# Instructions for the task
Search the data for the word "structure" and copy each line that has it.

# Stored data entries
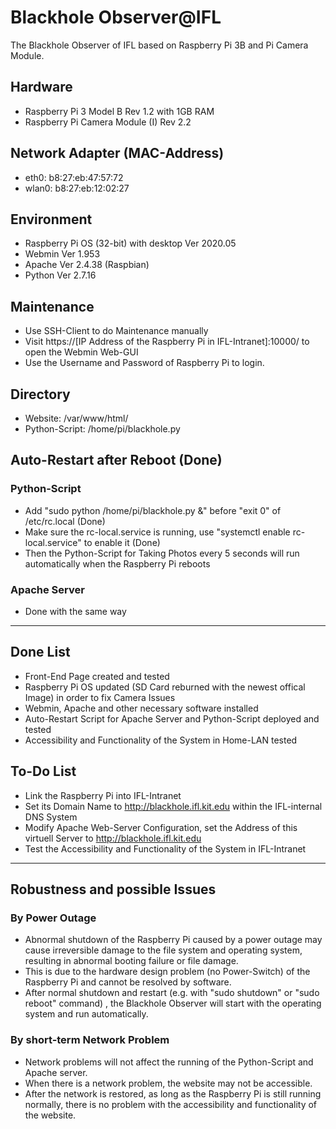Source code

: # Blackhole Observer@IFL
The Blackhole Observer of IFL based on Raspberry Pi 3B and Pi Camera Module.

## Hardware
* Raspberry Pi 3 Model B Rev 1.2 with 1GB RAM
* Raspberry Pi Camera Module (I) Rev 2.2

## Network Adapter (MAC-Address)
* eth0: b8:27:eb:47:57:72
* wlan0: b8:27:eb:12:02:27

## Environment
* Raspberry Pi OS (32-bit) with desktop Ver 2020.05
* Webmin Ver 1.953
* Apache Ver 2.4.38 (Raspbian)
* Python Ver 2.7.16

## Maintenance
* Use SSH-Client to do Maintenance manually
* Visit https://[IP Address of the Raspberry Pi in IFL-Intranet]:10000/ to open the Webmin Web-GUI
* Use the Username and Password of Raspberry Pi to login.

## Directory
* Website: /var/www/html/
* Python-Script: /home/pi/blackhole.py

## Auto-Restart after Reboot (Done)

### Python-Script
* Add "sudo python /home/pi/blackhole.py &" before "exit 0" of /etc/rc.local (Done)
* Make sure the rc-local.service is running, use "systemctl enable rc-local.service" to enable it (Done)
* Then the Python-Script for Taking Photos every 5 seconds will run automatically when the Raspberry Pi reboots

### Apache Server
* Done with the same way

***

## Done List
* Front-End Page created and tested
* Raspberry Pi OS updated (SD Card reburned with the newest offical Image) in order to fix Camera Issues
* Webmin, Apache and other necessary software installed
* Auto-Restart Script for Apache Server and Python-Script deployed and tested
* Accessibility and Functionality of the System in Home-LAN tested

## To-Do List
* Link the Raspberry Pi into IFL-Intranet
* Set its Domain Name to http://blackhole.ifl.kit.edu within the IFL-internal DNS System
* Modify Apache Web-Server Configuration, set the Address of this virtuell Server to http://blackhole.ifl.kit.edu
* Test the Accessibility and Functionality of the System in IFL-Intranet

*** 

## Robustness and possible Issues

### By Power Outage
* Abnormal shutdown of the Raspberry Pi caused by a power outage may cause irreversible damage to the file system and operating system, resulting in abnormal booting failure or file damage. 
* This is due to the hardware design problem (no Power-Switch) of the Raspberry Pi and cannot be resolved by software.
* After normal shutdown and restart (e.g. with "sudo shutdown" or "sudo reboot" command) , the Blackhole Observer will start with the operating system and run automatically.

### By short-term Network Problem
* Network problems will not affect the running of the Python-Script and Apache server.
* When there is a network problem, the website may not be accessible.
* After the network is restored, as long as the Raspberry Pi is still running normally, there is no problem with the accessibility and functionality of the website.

==

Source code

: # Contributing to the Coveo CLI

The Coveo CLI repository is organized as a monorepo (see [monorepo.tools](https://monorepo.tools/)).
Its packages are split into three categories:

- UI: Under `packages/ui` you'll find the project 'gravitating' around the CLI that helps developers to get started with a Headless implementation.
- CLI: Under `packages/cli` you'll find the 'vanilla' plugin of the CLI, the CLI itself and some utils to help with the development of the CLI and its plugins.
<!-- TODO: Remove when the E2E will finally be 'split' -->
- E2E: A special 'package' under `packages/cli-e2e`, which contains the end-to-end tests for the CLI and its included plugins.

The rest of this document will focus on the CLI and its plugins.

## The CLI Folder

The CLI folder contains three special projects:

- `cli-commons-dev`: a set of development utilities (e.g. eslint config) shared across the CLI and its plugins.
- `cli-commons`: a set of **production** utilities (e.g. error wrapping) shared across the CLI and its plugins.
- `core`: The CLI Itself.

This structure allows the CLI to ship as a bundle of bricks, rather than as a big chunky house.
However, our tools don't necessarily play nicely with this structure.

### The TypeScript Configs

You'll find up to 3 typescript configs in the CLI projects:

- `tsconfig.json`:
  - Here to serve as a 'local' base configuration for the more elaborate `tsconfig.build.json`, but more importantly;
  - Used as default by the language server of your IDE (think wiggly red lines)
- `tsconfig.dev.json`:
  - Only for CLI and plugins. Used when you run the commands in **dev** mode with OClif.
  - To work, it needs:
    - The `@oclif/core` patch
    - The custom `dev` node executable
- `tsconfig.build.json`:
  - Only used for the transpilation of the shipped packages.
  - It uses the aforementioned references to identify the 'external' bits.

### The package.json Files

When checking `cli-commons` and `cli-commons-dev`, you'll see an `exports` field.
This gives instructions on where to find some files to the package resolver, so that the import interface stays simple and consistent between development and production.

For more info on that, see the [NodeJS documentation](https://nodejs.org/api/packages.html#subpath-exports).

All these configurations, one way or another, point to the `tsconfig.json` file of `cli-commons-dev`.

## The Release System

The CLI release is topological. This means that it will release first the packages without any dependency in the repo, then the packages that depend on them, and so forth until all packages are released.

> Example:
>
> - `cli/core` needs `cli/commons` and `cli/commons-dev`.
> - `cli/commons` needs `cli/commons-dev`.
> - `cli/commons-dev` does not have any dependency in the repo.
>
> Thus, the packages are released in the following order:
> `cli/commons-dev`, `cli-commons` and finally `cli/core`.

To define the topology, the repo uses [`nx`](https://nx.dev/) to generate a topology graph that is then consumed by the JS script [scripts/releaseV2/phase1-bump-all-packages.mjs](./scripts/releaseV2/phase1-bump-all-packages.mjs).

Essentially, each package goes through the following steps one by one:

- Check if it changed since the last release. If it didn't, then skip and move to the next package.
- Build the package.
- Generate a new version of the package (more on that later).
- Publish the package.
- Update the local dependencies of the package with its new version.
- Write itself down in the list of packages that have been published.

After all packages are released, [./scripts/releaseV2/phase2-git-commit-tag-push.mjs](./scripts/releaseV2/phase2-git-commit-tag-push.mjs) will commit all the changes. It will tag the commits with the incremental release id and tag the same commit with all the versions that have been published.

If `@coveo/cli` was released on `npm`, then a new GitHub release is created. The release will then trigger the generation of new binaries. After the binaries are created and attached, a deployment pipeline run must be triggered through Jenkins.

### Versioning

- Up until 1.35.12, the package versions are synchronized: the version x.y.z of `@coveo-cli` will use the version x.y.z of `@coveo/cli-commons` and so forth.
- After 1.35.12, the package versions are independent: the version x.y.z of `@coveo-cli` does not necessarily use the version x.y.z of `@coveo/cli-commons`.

# Result for this task
This structure allows the CLI to ship as a bundle of bricks, rather than as a big chunky house.
However, our tools don't necessarily play nicely with this structure.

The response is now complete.